Find where "- migrated to the new TabsV2" occurs in the data below, and retype that line and every later line exactly.

** Opening Extracted records block **

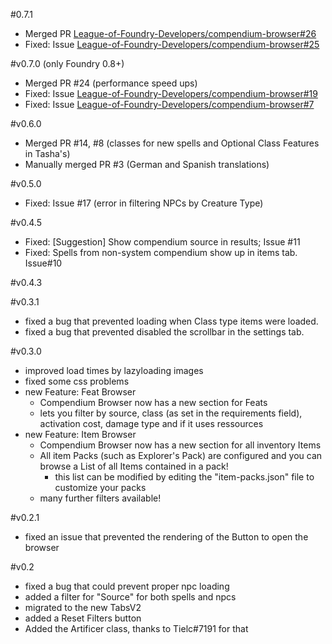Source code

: #0.7.1
- Merged PR [League-of-Foundry-Developers/compendium-browser#26](https://github.com/League-of-Foundry-Developers/compendium-browser/pull/26)
- Fixed: Issue [League-of-Foundry-Developers/compendium-browser#25](https://github.com/League-of-Foundry-Developers/compendium-browser/issues/25)

#v0.7.0 (only Foundry 0.8+)
- Merged PR #24 (performance speed ups)
- Fixed: Issue [League-of-Foundry-Developers/compendium-browser#19](https://github.com/League-of-Foundry-Developers/compendium-browser/issues/19)
- Fixed: Issue [League-of-Foundry-Developers/compendium-browser#7](https://github.com/League-of-Foundry-Developers/compendium-browser/issues/7)

#v0.6.0
- Merged PR #14, #8 (classes for new spells and Optional Class Features in Tasha's)
- Manually merged PR #3 (German and Spanish translations)

#v0.5.0
- Fixed: Issue #17 (error in filtering NPCs by Creature Type)

#v0.4.5
- Fixed: [Suggestion] Show compendium source in results; Issue #11
- Fixed: Spells from non-system compendium show up in items tab. Issue#10

#v0.4.3

#v0.3.1
  - fixed a bug that prevented loading when Class type items were loaded.
  - fixed a bug that prevented disabled the scrollbar in the settings tab.

#v0.3.0
 - improved load times by lazyloading images
 - fixed some css problems
 - new Feature: Feat Browser
    - Compendium Browser now has a new section for Feats
    - lets you filter by source, class (as set in the requirements field), activation cost, damage type and if it uses ressources
 - new Feature: Item Browser
    - Compendium Browser now has a new section for all inventory Items
    - All item Packs (such as Explorer's Pack) are configured and you can browse a List of all Items contained in a pack!
      - this list can be modified by editing the "item-packs.json" file to customize your packs
    - many further filters available!

#v0.2.1
 - fixed an issue that prevented the rendering of the Button to open the browser

#v0.2
  - fixed a bug that could prevent proper npc loading
  - added a filter for "Source" for both spells and npcs
  - migrated to the new TabsV2
  - added a Reset Filters button
  - Added the Artificer class, thanks to Tielc#7191 for that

** Closing Extracted records block **

* [Exercise output]
  - migrated to the new TabsV2
  - added a Reset Filters button
  - Added the Artificer class, thanks to Tielc#7191 for that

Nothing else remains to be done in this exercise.